The report further said:

“A strong social protection network is needed for vulnerable and needy segments, as reforms will be painful.”

“Now is the time to put the house in order and reorganize the government’s fiscal operations to strengthen macroeconomic stability and facilitate medium to long-term economic growth.”

“Gap financing poses a critical challenge due to the lack of foreign financing following the loss of access to the international capital market. The resulting increase in monetary financing caused serious macroeconomic imbalances.

“The poor performance of the fiscal sector over the years has contributed to macroeconomic instability and failed to support long-term growth. Excess aggregate demand generated by unsustainable budget deficits has led to high inflation, balance of payments (BOP) pressures and currency volatility.

“Sri Lanka today faces a severe balance of payments crisis with insufficient foreign exchange to purchase essential imports such as food, energy and pharmaceuticals, let alone meet its service obligations. Debt Sound macroeconomic fundamentals cannot be achieved without prudent and sustainable fiscal outcomes.

“The problems accumulated in the past have now exploded and caused serious disruption in the daily lives of Sri Lankans, leading to widespread public discontent and social unrest.”

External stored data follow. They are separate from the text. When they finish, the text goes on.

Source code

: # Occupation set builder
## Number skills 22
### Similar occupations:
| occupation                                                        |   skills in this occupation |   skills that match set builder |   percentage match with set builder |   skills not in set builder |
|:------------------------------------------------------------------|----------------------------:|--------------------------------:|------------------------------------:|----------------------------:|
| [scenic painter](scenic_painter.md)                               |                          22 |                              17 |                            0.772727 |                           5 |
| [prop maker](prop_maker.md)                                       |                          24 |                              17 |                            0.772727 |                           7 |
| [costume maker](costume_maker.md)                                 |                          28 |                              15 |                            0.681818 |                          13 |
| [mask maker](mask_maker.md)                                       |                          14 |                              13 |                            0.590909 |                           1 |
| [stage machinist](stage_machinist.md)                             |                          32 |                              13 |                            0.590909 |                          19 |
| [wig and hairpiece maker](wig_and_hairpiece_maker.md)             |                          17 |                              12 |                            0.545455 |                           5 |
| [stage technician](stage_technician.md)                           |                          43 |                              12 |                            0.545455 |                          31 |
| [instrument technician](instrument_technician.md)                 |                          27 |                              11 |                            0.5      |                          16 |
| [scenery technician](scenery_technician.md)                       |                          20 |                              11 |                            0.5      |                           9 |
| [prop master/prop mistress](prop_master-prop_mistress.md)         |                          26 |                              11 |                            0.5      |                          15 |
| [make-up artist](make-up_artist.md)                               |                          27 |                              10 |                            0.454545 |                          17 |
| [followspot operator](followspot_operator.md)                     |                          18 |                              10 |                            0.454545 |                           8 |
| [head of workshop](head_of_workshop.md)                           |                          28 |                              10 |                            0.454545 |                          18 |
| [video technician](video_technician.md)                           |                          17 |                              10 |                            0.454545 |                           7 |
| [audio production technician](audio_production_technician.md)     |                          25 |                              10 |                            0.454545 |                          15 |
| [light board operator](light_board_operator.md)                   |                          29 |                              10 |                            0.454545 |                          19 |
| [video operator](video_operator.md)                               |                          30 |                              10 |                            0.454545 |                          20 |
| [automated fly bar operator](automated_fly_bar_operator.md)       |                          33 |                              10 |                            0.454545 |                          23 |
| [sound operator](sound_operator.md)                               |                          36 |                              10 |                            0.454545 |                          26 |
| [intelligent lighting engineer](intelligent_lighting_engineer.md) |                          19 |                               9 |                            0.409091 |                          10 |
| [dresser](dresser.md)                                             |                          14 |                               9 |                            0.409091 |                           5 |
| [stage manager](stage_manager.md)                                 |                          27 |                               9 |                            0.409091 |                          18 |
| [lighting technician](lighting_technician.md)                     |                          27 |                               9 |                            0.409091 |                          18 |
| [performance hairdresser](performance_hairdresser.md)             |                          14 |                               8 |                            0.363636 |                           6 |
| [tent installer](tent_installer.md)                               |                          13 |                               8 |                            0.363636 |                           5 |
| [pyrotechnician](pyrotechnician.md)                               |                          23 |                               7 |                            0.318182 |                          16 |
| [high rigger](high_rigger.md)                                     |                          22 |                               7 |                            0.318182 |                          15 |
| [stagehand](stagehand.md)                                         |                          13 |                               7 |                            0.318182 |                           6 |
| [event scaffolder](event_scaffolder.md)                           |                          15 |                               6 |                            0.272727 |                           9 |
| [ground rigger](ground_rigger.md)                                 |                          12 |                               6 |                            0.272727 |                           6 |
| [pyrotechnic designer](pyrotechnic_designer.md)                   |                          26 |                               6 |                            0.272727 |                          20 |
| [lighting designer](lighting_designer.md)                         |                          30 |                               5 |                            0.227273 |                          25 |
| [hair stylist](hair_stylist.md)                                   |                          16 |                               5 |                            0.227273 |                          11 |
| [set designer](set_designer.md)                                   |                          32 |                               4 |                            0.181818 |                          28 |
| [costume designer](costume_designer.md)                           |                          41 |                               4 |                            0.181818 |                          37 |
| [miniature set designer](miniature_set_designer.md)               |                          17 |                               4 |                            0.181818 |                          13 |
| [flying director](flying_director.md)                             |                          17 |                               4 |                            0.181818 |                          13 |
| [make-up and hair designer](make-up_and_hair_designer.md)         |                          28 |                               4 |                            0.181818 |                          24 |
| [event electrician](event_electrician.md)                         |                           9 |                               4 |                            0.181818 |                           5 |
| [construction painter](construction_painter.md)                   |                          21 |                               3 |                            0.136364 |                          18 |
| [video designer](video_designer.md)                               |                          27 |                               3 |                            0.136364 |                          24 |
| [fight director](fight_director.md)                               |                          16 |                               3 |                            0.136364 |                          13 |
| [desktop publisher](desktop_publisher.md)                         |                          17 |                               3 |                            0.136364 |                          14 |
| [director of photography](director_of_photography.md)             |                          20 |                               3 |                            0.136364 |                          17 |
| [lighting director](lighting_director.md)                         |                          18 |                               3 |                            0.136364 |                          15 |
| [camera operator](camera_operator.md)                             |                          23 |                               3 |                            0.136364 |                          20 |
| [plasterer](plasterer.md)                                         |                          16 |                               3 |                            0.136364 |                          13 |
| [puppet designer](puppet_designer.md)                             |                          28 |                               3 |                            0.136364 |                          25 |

“Fiscal sector performance in the recent past has been characterized by exceptionally low government revenues, rigid recurrent expenditures, high budget deficits, and accumulated debt that is now unsustainable. The weak fiscal position manifested itself in credit rating downgrades, loss of access to international capital markets and foreign financing. As a result, the government has increasingly relied on domestic budget financing, including monetary financing by the Central Bank, which in turn has led to significant macroeconomic imbalances.

“Government revenue has particularly fallen over the past two years for various reasons, including the economic slowdown caused by the COVID-19 pandemic, import restrictions imposed to ease pressure from the external sector, but

above all, due to the ultra-low tax regime introduced at the end of 2019 and the easing measures related to the COVID-19 at the beginning of 2020. Even before these tax cuts, Sri Lanka was a country with the one of the lowest revenue-to-GDP ratios in the world. world, and tax cuts have moved Sri Lanka closer to the bottom of that list.

“The government’s decision to seek assistance from the International Monetary Fund (IMF) will be a starting point and a catalyst in implementing these essential reforms with the support of citizens and other stakeholders.”

While acknowledging the fact that government budgetary operations have played an important role in improving economic and social conditions in Sri Lanka during its post-independence history, the Ministry of Finance went on to say that “the inability implementing the political reforms required at this critical juncture will be very difficult. dear. However, it will lay a solid foundation for creating a resilient economy for future generations.

Central Bank Governor Dr. Nandalal Weerasinghe said on Friday that the Central Bank has taken the necessary steps to stabilize the economy by taking the right monetary policy measures in terms of price adjustment and raising policy rates. .

“From now on, the tax side must also implement essential measures such as increasing state revenues through an increase in taxes. There is a full understanding of improving macroeconomic fundamentals and decisions will be taken to address the balance of payments problem, debt sustainability and improving government revenue to turn the economy into a a more resilient economy,” he said.

The governor noted that the sooner social and political stability is restored, the better it would be to stabilize the economy and put it on a growth path.

In September 2020, in response to a credit rating downgrade by Moody’s, a global rating agency, from B2 to Caa1, Sri Lanka’s Ministry of Finance retaliated by saying such a report was “unwarranted, premature and reckless “.

In November 2021, former Central Bank Governor Ajith Nivard Cabraal said debt restructuring was underway without IMF assistance and said, “We need to manage our debt without using the word ‘restructuring’ of frivolous way.